##### RECORDS PROVIDED #####

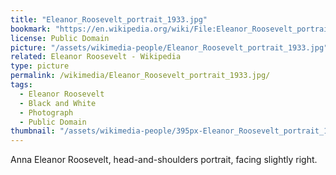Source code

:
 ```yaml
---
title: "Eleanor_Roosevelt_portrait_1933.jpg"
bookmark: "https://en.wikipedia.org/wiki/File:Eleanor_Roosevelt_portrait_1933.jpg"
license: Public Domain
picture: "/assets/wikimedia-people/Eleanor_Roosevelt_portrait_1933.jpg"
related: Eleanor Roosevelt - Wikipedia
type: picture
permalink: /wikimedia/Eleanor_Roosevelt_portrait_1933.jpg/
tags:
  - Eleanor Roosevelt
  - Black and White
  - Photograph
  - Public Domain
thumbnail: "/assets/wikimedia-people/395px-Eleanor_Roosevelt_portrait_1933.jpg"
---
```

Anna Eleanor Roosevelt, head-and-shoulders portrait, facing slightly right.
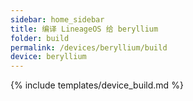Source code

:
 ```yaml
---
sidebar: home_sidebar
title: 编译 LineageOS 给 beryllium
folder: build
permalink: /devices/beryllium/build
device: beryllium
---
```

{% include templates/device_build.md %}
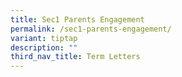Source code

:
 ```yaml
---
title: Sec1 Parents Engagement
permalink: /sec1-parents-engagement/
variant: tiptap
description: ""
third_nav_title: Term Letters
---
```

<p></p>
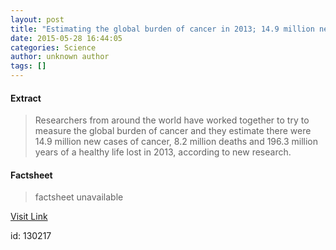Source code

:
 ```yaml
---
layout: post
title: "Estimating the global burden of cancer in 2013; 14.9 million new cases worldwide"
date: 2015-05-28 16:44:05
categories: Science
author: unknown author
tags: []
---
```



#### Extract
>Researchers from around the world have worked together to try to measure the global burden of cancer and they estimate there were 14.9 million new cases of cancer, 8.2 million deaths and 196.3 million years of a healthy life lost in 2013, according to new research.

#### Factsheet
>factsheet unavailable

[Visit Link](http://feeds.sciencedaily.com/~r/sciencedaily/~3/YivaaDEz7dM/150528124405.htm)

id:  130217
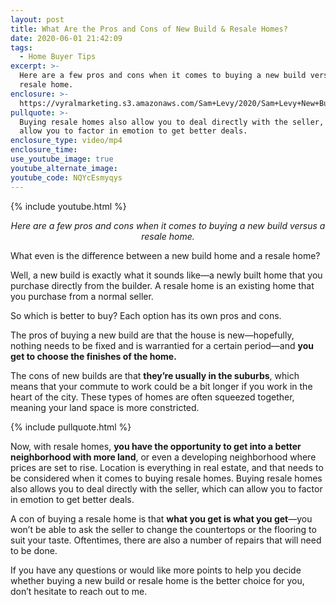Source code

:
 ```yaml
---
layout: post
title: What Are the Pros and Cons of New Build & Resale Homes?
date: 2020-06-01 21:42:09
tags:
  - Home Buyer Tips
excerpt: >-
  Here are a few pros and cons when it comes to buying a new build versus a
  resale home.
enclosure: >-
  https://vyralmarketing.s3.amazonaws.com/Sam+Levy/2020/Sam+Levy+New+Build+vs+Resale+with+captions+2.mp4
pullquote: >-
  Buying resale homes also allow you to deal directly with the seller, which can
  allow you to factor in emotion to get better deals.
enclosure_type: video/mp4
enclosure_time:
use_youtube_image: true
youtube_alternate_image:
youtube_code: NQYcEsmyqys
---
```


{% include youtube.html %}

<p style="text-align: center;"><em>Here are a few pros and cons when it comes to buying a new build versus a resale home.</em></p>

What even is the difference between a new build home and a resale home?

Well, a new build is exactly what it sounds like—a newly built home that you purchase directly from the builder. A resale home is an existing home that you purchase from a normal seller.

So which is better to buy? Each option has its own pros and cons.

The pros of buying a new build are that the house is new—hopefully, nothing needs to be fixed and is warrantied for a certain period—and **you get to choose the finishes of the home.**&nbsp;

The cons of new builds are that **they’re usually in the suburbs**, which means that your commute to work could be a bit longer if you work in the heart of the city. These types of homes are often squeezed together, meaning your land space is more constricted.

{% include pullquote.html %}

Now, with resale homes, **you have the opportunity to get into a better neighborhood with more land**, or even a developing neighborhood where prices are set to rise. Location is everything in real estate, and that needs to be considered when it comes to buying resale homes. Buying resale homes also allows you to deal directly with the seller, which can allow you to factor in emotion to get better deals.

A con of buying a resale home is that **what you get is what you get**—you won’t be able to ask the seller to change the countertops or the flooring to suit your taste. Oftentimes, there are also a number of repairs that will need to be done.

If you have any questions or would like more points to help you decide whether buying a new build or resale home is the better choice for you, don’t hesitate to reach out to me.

#####

* [WORK TO BE COMPLETED]: Go through the records, tally the lines holding the word "more", and give only the tally.

* [ANSWER BOX]: 3